After understanding the core concept of replacement, the next idea to grasp is outcome combinations. This deals with the possible results from doing an experiment multiple times. In our example, drawing two marbles with replacement involves combining the outcomes of each draw. Each individual draw can result in either a white or a black marble, represented as 'W' and 'B' respectively. Therefore, when we combine the results of two successive draws, we uncover the complete sample space.

For two draws, our outcomes take the form:

• First draw White (W), then White (W) again: (W, W)
• First draw White (W), then Black (B): (W, B)
• First draw Black (B), then White (W): (B, W)
• First draw Black (B), then Black (B) again: (B, B)

These combinations show all the possible pairs of outcomes from two draws and illustrate how replacement maintains consistency in outcomes over repeated trials.

Probability theory serves as the backbone of determining how likely it is for certain outcomes to occur. In our marble example, we apply probability theory to figure out the likelihood of different results over multiple draws. Since we draw with replacement, the probability of drawing a white marble is always 1/2, and similarly, the probability of drawing a black marble remains 1/2 for each individual draw.

When considering two draws, the probabilities of specific outcomes are multiplied.
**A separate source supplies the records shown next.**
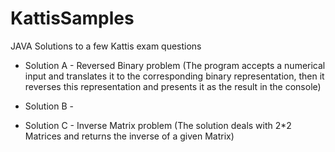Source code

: # KattisSamples
JAVA Solutions to a few Kattis exam questions

- Solution A - Reversed Binary problem (The program accepts a numerical input and translates it to the corresponding binary representation, then it reverses this representation and presents it as the result in the console)

- Solution B - 

- Solution C - Inverse Matrix problem (The solution deals with 2*2 Matrices and returns the inverse of a given Matrix)
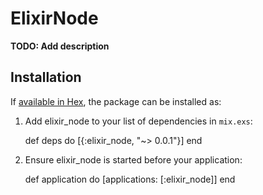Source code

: # ElixirNode

**TODO: Add description**

## Installation

If [available in Hex](https://hex.pm/docs/publish), the package can be installed as:

  1. Add elixir_node to your list of dependencies in `mix.exs`:

        def deps do
          [{:elixir_node, "~> 0.0.1"}]
        end

  2. Ensure elixir_node is started before your application:

        def application do
          [applications: [:elixir_node]]
        end
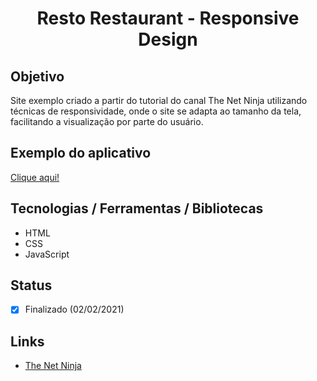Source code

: <h1 align="center">Resto Restaurant - Responsive Design</h1>

## Objetivo
Site exemplo criado a partir do tutorial do canal The Net Ninja utilizando técnicas de responsividade, onde o site se adapta ao tamanho da tela, facilitando a visualização por parte do usuário. 

## Exemplo do aplicativo
[Clique aqui!](https://paulo-hst.github.io/responsive-design/)

## Tecnologias / Ferramentas / Bibliotecas
- HTML
- CSS
- JavaScript

## Status
- [x] Finalizado (02/02/2021)

## Links
- [The Net Ninja](https://www.youtube.com/channel/UCW5YeuERMmlnqo4oq8vwUpg)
For example:

• Probability of (W, W) = Probability of W on 1st draw * Probability of W on 2nd draw = 1/2 * 1/2 = 1/4.
• Probability of (W, B) = Probability of W on 1st draw * Probability of B on 2nd draw = 1/2 * 1/2 = 1/4.
• Probability of (B, W) = Probability of B on 1st draw * Probability of W on 2nd draw = 1/2 * 1/2 = 1/4.
• Probability of (B, B) = Probability of B on 1st draw * Probability of B on 2nd draw = 1/2 * 1/2 = 1/4.

This consistent pattern is due to the replacement after each draw, and it helps us to predict and calculate the various outcome probabilities precisely.